On BBC Sunday Politics discussion with 1 present member and 1 former NEC member the balance without these extra 2 was said to be +1 for anti Corbyn. Add in the Welsh and Scots if approved and its +3 for anti. But could the following happen?
1. Jonathan Ashworth MP chosen from front bench - AFAIK anti. Swap for a pro and the majority is then +1 anti.
2. Keith Vaz in the BAME group - said to have recently voted more anti than pro AFAIK. Again swap him for a pro-Corbyn and the majority becomes +1 for pro Corbyn.
It will be alright..the rule book will keep them in check..they can't do much if they don't have people in all the key posts..we'll be alright..just you see..These brownshirts will blow themselves out of hot air eventually.
No. Just more and more of Labour's voters. The massed ranks of Momentum's Black Knights will just see an election loss as a mere flesh-wound.
It is a very difficult situation. Do you fight for the Labour Party you were elected to represent or walk away from a Party that has been transformed almost beyond recognition?
The PLP should fight - falling into line with the violence and bullying at the heart of the Momentum/Corbyn project would be beyond dishonourable.
Mad doesn't even come close.
MAD - Momentum Assures Democracy?
Welcome to pb.com, Mr. Quango/Herr Von Papen.
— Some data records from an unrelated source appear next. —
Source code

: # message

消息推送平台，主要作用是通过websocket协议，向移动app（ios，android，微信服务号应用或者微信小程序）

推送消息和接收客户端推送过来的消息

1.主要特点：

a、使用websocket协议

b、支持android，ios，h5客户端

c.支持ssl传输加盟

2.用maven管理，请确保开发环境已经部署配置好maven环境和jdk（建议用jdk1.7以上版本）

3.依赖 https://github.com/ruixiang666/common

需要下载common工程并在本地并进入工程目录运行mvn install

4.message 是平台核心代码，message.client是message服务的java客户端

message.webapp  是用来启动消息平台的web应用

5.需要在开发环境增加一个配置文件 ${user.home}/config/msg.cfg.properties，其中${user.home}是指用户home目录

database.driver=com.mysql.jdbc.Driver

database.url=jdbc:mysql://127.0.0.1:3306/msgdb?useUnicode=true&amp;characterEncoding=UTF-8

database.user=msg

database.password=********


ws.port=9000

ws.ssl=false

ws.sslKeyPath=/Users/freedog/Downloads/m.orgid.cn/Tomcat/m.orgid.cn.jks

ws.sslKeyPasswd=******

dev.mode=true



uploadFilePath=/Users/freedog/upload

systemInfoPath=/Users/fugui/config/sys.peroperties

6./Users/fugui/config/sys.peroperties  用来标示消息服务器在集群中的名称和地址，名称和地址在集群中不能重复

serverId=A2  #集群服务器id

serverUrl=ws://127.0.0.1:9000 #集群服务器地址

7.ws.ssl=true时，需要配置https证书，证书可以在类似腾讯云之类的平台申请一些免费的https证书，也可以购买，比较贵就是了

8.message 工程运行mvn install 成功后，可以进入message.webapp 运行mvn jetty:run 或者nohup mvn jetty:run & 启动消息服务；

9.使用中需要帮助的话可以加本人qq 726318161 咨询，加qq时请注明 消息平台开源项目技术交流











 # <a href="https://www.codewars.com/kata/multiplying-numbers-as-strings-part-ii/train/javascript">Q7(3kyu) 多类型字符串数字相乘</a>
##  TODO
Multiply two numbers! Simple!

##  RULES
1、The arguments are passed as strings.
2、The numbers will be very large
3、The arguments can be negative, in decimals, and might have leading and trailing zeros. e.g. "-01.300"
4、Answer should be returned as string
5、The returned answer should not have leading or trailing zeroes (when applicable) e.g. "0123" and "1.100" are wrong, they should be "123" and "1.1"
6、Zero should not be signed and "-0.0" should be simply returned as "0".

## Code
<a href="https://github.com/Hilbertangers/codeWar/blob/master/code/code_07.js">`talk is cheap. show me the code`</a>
Good piece, Mr. Wild (and my sympathies).
There's a timing issue, as per Ed Miliband coup murmurings. We've got likely just under four years until the next election. After the poor result of the rubbish Smith, the PLP may be very reluctant to try again unless they've got reason to be very confident.
Too close to the election will perhaps do more harm than good in the short term even if they succeed. Too near the boundary changes and MPs risk getting turfed out by their constituency parties. Too near to today and it looks ridiculous and as if they're being sore losers.
https://www.twitter.com/GuidoFawkes/status/780038745571618816
So no time is any good then.
You're not being very helpful...
He articulated some clear policies. He is in favour of investing in infrastructure in a big way to generate returns that will more than pay for it as well as as boosting employment and economic prosperity. He is against hard Brexit. He thinks more of the defence budget should be spent on emergency relief and that there should be more emphasis on diplomacy rather than force. We already know that he is in favour of the public sector being allowed to bid for railway franchises and against the private sector taking over more and more of the NHS and education.
Clear policies. Not very left wing. Probably popular. What are the policies of the anti- Corbynistas? An empty space.
He has shown he can win elections big time. The anti-Corbynistas have proven they can lose big time. Yet they accuse him of being an election loser!
I suspect that the "lefties" as described by Joff are by far the biggest group of Corbyn supporters, and are far bigger than the "whiners" on the other side who have been left behind, with no clear policies, no ability to win elections, frustrated and angry. They need to catch up or depart the scene.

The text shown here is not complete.